A total of 1,006 participants were enrolled of which 72.1% occurred in the urban HIV care facility and 62.2% requested survey be sent in English. We sent a total of 1,992 survey invitations for both rounds. Overall, survey completion across both surveys was 32.1%, with significantly different response rates between the first (40.5%, 95% confidence interval [CI]: 37.4, 43.6%) and second (23.7%, 95% CI: 21.1, 26.4%) invitations.

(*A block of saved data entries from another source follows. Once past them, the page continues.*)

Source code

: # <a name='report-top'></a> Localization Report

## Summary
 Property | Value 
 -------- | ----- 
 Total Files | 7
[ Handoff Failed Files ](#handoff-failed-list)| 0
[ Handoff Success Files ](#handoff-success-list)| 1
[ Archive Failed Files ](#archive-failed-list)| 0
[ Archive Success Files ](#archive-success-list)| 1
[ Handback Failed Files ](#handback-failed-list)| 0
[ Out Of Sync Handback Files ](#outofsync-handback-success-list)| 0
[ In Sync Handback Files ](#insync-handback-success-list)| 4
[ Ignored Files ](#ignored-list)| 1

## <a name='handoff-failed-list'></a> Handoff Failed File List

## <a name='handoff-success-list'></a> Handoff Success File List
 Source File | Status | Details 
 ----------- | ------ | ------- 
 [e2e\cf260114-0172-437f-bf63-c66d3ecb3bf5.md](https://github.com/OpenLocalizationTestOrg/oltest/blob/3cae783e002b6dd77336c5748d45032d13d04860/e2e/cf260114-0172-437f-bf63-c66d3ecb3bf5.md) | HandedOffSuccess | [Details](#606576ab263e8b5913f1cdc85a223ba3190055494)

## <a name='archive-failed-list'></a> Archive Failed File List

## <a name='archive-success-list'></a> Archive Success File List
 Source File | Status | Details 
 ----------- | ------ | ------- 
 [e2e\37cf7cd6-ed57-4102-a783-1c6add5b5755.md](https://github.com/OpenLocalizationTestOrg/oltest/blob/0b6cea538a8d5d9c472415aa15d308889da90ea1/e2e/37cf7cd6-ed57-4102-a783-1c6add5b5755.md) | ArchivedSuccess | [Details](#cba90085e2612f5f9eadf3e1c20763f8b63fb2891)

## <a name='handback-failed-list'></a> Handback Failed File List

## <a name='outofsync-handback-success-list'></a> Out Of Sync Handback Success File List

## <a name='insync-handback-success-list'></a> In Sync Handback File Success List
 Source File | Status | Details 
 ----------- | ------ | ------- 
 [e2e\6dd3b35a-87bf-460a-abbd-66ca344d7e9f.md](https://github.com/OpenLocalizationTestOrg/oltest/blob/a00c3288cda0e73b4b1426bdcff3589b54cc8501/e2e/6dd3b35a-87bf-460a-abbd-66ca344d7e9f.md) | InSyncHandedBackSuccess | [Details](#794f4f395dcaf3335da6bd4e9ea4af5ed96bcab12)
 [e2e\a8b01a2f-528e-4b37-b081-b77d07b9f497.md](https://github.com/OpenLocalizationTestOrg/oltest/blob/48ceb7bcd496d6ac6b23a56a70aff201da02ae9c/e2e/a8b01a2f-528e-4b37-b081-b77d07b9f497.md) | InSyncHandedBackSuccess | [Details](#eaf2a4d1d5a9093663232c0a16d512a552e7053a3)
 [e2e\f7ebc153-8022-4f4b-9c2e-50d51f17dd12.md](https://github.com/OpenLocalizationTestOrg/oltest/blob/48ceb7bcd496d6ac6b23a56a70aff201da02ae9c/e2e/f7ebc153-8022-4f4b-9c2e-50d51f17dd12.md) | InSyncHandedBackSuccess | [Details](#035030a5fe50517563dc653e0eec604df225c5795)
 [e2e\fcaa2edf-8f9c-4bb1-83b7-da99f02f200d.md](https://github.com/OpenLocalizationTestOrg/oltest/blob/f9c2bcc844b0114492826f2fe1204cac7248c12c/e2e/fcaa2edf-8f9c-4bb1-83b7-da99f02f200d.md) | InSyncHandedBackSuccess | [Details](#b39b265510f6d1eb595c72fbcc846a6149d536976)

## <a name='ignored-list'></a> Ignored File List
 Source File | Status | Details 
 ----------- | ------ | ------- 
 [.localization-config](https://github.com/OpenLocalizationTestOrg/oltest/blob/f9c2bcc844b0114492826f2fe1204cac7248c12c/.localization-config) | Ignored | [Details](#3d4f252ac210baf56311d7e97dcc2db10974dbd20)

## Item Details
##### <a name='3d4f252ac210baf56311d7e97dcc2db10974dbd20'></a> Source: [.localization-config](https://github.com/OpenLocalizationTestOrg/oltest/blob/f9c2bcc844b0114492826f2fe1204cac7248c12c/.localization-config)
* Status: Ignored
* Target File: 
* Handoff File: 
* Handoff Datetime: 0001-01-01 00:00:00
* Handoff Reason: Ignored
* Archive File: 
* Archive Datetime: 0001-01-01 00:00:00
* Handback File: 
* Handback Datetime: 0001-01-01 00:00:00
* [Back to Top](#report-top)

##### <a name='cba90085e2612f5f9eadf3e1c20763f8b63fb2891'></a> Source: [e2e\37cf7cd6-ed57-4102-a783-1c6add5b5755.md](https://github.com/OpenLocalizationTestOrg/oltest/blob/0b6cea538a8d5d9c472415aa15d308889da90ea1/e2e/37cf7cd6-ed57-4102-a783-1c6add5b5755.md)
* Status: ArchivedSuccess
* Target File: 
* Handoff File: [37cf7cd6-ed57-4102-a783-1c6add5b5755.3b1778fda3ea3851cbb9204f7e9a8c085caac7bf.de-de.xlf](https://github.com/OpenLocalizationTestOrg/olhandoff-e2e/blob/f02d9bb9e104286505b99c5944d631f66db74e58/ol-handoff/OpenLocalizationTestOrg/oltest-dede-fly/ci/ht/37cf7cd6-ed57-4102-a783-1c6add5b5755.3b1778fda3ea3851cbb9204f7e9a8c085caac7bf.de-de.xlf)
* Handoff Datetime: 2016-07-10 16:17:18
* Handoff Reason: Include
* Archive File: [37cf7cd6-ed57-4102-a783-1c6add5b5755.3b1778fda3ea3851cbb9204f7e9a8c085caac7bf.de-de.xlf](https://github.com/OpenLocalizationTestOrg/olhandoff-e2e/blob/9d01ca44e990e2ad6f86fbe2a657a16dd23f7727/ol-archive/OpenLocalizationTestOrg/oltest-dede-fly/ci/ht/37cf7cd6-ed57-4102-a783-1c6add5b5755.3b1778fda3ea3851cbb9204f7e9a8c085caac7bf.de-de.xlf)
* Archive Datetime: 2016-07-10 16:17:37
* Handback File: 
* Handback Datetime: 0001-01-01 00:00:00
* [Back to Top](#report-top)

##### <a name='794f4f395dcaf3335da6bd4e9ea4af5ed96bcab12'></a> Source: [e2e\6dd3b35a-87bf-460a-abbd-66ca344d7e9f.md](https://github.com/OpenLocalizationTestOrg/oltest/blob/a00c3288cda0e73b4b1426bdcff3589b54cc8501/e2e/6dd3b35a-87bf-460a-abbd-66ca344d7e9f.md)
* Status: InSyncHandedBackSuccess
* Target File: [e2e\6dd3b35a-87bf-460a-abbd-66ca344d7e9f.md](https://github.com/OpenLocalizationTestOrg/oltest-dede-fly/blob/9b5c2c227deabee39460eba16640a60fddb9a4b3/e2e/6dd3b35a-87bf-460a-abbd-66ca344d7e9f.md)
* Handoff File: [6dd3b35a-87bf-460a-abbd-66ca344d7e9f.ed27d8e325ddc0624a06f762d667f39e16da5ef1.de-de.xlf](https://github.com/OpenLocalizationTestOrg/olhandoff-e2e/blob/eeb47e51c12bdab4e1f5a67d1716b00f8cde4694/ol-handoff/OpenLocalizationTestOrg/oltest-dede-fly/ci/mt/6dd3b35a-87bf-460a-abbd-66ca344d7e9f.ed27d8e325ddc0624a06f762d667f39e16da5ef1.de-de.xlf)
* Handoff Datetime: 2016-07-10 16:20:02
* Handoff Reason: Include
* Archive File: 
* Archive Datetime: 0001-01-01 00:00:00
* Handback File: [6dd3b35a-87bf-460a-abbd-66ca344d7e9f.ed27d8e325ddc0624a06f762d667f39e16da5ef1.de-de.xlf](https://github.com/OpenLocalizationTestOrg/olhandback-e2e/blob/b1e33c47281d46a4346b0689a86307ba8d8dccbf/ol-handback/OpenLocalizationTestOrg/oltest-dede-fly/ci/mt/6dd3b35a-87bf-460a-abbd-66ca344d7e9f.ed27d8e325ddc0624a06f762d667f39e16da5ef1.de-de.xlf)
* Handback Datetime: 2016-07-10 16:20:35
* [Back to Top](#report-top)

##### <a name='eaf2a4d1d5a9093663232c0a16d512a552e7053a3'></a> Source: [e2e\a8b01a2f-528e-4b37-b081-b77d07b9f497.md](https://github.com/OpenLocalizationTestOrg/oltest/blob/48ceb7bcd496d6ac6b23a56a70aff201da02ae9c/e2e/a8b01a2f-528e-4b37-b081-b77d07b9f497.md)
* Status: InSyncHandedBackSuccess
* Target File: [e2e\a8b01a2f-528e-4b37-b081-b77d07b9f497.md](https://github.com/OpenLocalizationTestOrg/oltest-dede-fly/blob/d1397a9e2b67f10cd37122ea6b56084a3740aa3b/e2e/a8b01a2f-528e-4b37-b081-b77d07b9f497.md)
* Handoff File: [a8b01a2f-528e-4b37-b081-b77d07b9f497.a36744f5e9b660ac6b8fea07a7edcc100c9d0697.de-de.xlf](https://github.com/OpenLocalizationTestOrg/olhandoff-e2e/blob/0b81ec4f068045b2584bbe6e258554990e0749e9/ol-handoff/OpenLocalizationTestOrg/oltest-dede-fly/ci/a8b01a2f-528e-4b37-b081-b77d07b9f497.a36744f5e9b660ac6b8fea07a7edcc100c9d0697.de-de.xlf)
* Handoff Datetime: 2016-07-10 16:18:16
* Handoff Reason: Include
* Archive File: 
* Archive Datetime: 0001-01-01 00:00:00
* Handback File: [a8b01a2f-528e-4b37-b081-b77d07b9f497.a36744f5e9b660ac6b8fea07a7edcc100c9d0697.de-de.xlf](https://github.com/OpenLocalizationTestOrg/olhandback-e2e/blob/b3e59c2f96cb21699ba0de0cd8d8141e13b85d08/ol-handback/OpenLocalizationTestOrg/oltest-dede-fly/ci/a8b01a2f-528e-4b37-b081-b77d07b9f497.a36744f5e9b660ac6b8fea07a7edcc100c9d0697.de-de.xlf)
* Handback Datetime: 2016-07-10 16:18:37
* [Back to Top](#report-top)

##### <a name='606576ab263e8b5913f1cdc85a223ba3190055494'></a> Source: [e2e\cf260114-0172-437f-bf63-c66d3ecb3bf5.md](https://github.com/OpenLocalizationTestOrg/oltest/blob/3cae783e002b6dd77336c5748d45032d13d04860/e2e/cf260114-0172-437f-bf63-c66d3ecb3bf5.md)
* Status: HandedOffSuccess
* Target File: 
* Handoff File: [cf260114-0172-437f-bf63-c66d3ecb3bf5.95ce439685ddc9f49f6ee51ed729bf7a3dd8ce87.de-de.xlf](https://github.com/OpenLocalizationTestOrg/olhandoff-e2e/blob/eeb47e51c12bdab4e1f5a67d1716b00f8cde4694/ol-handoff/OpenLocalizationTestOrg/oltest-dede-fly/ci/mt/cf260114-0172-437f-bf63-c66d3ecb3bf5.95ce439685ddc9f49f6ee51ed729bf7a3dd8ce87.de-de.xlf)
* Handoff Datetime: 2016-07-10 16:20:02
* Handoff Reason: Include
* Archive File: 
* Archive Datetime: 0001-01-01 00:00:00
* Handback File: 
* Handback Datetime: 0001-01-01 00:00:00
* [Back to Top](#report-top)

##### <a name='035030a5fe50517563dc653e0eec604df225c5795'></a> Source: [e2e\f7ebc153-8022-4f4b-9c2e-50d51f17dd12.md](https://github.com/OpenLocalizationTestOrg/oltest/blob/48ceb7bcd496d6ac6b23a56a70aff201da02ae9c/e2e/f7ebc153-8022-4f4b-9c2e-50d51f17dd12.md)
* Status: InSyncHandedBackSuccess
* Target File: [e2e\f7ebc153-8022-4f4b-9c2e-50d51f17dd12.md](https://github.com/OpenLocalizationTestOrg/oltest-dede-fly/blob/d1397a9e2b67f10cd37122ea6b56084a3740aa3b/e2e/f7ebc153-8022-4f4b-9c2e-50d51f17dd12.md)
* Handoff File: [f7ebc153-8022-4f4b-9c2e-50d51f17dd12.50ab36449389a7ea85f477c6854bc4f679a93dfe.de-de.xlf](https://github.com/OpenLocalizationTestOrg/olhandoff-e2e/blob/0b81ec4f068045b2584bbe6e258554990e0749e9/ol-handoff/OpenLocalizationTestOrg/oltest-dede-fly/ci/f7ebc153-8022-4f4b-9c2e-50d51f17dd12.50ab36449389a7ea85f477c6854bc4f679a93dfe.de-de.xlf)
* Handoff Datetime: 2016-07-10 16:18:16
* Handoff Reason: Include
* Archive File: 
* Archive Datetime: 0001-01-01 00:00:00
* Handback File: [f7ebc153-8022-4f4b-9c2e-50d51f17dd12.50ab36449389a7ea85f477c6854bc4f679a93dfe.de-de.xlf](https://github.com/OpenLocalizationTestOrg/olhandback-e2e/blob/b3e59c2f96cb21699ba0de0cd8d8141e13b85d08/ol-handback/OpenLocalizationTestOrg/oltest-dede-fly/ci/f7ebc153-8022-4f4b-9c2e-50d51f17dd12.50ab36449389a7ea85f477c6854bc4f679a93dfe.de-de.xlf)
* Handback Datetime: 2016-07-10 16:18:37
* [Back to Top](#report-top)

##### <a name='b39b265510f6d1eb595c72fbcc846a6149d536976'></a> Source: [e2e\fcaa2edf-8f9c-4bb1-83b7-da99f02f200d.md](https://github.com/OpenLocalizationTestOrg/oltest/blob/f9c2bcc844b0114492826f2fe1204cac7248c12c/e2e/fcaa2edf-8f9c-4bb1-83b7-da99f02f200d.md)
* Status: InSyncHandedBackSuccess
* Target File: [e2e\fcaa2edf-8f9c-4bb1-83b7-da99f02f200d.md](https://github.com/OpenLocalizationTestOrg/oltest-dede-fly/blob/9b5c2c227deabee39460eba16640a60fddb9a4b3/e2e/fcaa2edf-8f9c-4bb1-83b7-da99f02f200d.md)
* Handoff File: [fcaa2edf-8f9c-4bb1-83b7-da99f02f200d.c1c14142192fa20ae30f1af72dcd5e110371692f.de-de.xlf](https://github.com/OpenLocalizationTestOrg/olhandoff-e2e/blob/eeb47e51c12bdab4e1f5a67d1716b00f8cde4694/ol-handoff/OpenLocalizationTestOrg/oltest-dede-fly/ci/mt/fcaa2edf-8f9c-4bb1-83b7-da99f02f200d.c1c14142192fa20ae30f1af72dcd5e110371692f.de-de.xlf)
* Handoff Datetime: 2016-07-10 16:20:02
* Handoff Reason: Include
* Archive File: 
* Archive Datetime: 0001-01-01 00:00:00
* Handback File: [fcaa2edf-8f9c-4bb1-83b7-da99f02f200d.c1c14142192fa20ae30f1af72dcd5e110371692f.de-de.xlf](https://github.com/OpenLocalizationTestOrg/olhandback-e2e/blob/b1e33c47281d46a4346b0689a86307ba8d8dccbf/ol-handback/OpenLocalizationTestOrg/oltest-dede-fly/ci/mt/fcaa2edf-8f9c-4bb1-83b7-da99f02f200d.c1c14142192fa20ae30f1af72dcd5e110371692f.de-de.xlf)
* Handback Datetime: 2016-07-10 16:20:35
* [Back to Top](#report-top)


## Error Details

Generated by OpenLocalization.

Implementing a 5 ZMW incentive significantly increased adjusted prevalence ratio (aPR) for survey completion compared to those that received no incentive (aPR: 1.35; 95% CI: (1.11, 1.63). The cost per additional response highest at 5 ZMW (72.8 ZMW).

 Conclusion

We observed a sharp decline of almost fifty percent in survey completion success from initial invitation to follow-up survey administered three months later. This substantial decrease suggests that longitudinal data collection potential for a care experience survey may be limited without additional sensitization and/or survey reminders. Implementing a moderate incentive increased response rates to our healthcare experience survey. Tailoring survey strategies to accommodate language preferences and providing moderate incentives can optimize response rates in Zambia.